What is needed:
Write out the listing below in full and exactly, leaving out every picture.
START Study material
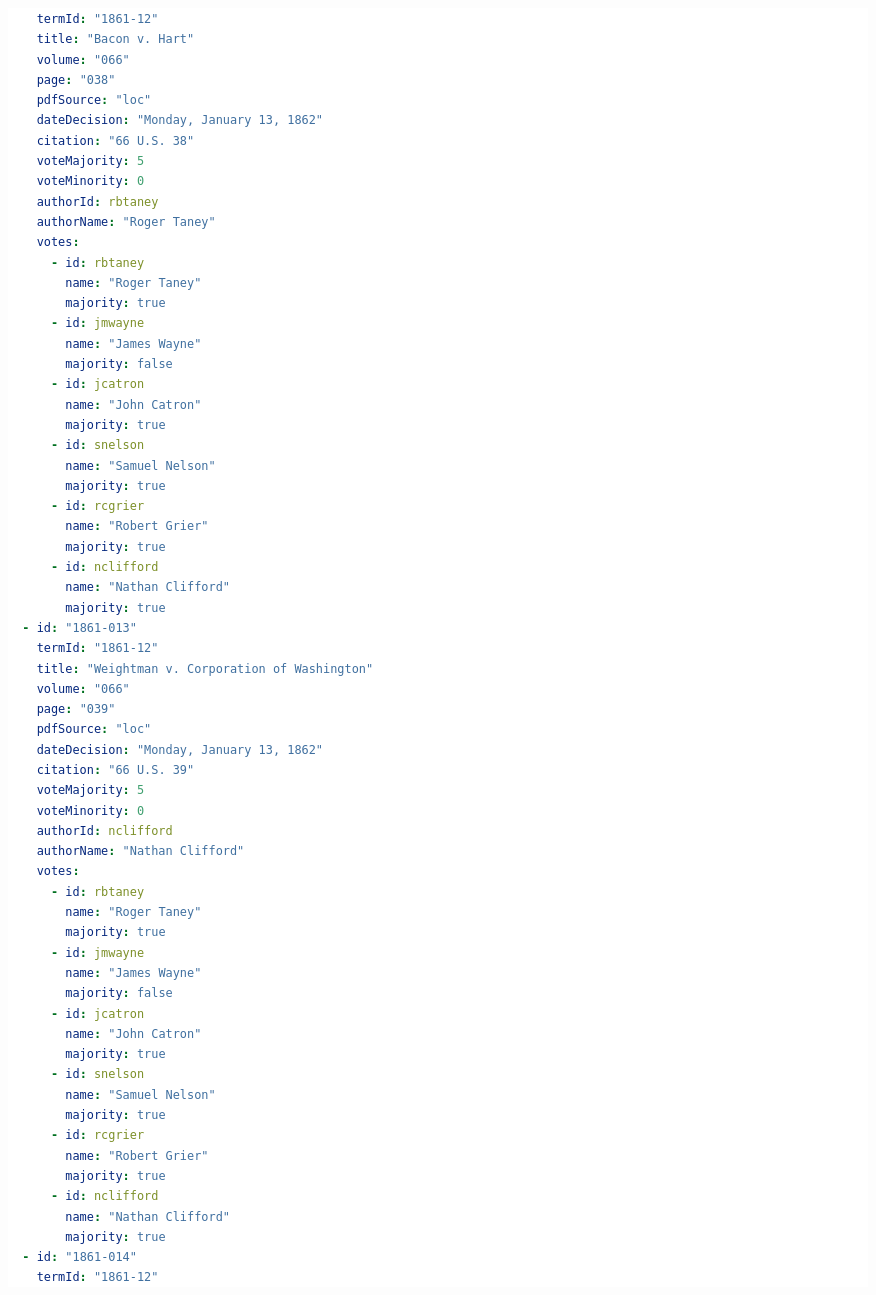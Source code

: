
 ```yaml
    termId: "1861-12"
    title: "Bacon v. Hart"
    volume: "066"
    page: "038"
    pdfSource: "loc"
    dateDecision: "Monday, January 13, 1862"
    citation: "66 U.S. 38"
    voteMajority: 5
    voteMinority: 0
    authorId: rbtaney
    authorName: "Roger Taney"
    votes:
      - id: rbtaney
        name: "Roger Taney"
        majority: true
      - id: jmwayne
        name: "James Wayne"
        majority: false
      - id: jcatron
        name: "John Catron"
        majority: true
      - id: snelson
        name: "Samuel Nelson"
        majority: true
      - id: rcgrier
        name: "Robert Grier"
        majority: true
      - id: nclifford
        name: "Nathan Clifford"
        majority: true
  - id: "1861-013"
    termId: "1861-12"
    title: "Weightman v. Corporation of Washington"
    volume: "066"
    page: "039"
    pdfSource: "loc"
    dateDecision: "Monday, January 13, 1862"
    citation: "66 U.S. 39"
    voteMajority: 5
    voteMinority: 0
    authorId: nclifford
    authorName: "Nathan Clifford"
    votes:
      - id: rbtaney
        name: "Roger Taney"
        majority: true
      - id: jmwayne
        name: "James Wayne"
        majority: false
      - id: jcatron
        name: "John Catron"
        majority: true
      - id: snelson
        name: "Samuel Nelson"
        majority: true
      - id: rcgrier
        name: "Robert Grier"
        majority: true
      - id: nclifford
        name: "Nathan Clifford"
        majority: true
  - id: "1861-014"
    termId: "1861-12"
```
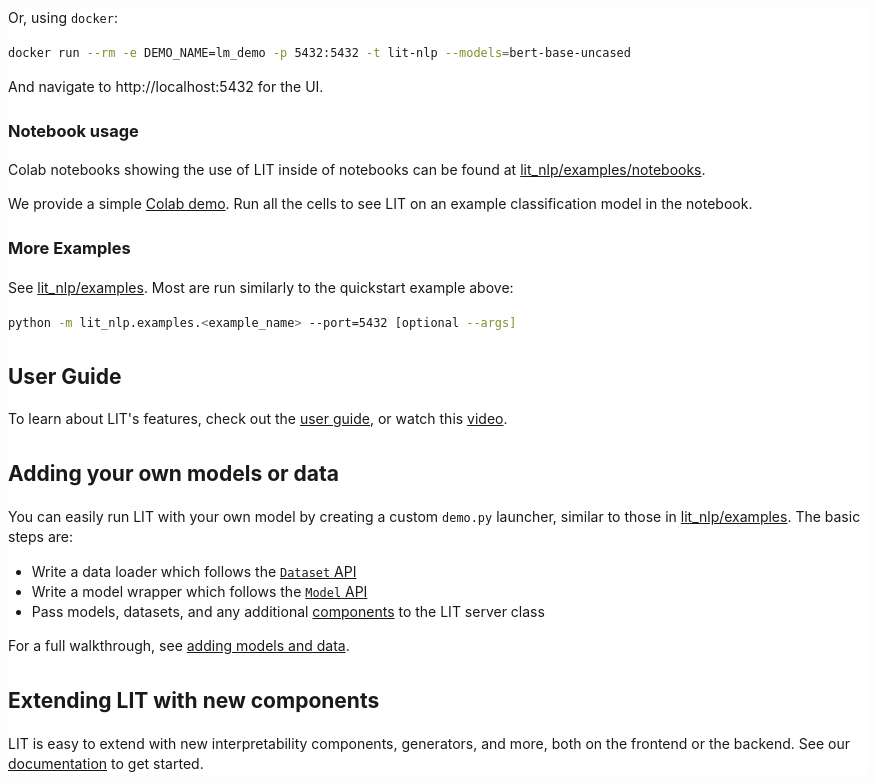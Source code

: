 Or, using `docker`:

```sh
docker run --rm -e DEMO_NAME=lm_demo -p 5432:5432 -t lit-nlp --models=bert-base-uncased
```

And navigate to http://localhost:5432 for the UI.

### Notebook usage

Colab notebooks showing the use of LIT inside of notebooks can be found at
[lit_nlp/examples/notebooks](./lit_nlp/examples/notebooks).

We provide a simple
[Colab demo](https://colab.research.google.com/github/PAIR-code/lit/blob/main/lit_nlp/examples/notebooks/LIT_sentiment_classifier.ipynb).
Run all the cells to see LIT on an example classification model in the notebook.

### More Examples

See [lit_nlp/examples](./lit_nlp/examples). Most are run similarly to the
quickstart example above:

```sh
python -m lit_nlp.examples.<example_name> --port=5432 [optional --args]
```

## User Guide

To learn about LIT's features, check out the [user guide](https://pair-code.github.io/lit/documentation/ui_guide), or
watch this [video](https://www.youtube.com/watch?v=CuRI_VK83dU).

## Adding your own models or data

You can easily run LIT with your own model by creating a custom `demo.py`
launcher, similar to those in [lit_nlp/examples](./lit_nlp/examples). The
basic steps are:

*   Write a data loader which follows the [`Dataset` API](https://pair-code.github.io/lit/documentation/api#datasets)
*   Write a model wrapper which follows the [`Model` API](https://pair-code.github.io/lit/documentation/api#models)
*   Pass models, datasets, and any additional
    [components](https://pair-code.github.io/lit/documentation/api#interpretation-components) to the LIT server class

For a full walkthrough, see
[adding models and data](https://pair-code.github.io/lit/documentation/api#adding-models-and-data).

## Extending LIT with new components

LIT is easy to extend with new interpretability components, generators, and
more, both on the frontend or the backend. See our [documentation](https://pair-code.github.io/lit/documentation/) to get
started.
END Study material
Reply:
Source code

:
 ```yaml
    termId: "1861-12"
    title: "Bacon v. Hart"
    volume: "066"
    page: "038"
    pdfSource: "loc"
    dateDecision: "Monday, January 13, 1862"
    citation: "66 U.S. 38"
    voteMajority: 5
    voteMinority: 0
    authorId: rbtaney
    authorName: "Roger Taney"
    votes:
      - id: rbtaney
        name: "Roger Taney"
        majority: true
      - id: jmwayne
        name: "James Wayne"
        majority: false
      - id: jcatron
        name: "John Catron"
        majority: true
      - id: snelson
        name: "Samuel Nelson"
        majority: true
      - id: rcgrier
        name: "Robert Grier"
        majority: true
      - id: nclifford
        name: "Nathan Clifford"
        majority: true
  - id: "1861-013"
    termId: "1861-12"
    title: "Weightman v. Corporation of Washington"
    volume: "066"
    page: "039"
    pdfSource: "loc"
    dateDecision: "Monday, January 13, 1862"
    citation: "66 U.S. 39"
    voteMajority: 5
    voteMinority: 0
    authorId: nclifford
    authorName: "Nathan Clifford"
    votes:
      - id: rbtaney
        name: "Roger Taney"
        majority: true
      - id: jmwayne
        name: "James Wayne"
        majority: false
      - id: jcatron
        name: "John Catron"
        majority: true
      - id: snelson
        name: "Samuel Nelson"
        majority: true
      - id: rcgrier
        name: "Robert Grier"
        majority: true
      - id: nclifford
        name: "Nathan Clifford"
        majority: true
  - id: "1861-014"
    termId: "1861-12"
```
Source code

: Or, using `docker`:

```sh
docker run --rm -e DEMO_NAME=lm_demo -p 5432:5432 -t lit-nlp --models=bert-base-uncased
```

And navigate to http://localhost:5432 for the UI.

### Notebook usage

Colab notebooks showing the use of LIT inside of notebooks can be found at
[lit_nlp/examples/notebooks](./lit_nlp/examples/notebooks).

We provide a simple
[Colab demo](https://colab.research.google.com/github/PAIR-code/lit/blob/main/lit_nlp/examples/notebooks/LIT_sentiment_classifier.ipynb).
Run all the cells to see LIT on an example classification model in the notebook.

### More Examples

See [lit_nlp/examples](./lit_nlp/examples). Most are run similarly to the
quickstart example above:

```sh
python -m lit_nlp.examples.<example_name> --port=5432 [optional --args]
```

## User Guide

To learn about LIT's features, check out the [user guide](https://pair-code.github.io/lit/documentation/ui_guide), or
watch this [video](https://www.youtube.com/watch?v=CuRI_VK83dU).

## Adding your own models or data

You can easily run LIT with your own model by creating a custom `demo.py`
launcher, similar to those in [lit_nlp/examples](./lit_nlp/examples). The
basic steps are:

*   Write a data loader which follows the [`Dataset` API](https://pair-code.github.io/lit/documentation/api#datasets)
*   Write a model wrapper which follows the [`Model` API](https://pair-code.github.io/lit/documentation/api#models)
*   Pass models, datasets, and any additional
    [components](https://pair-code.github.io/lit/documentation/api#interpretation-components) to the LIT server class

For a full walkthrough, see
[adding models and data](https://pair-code.github.io/lit/documentation/api#adding-models-and-data).

## Extending LIT with new components

LIT is easy to extend with new interpretability components, generators, and
more, both on the frontend or the backend. See our [documentation](https://pair-code.github.io/lit/documentation/) to get
started.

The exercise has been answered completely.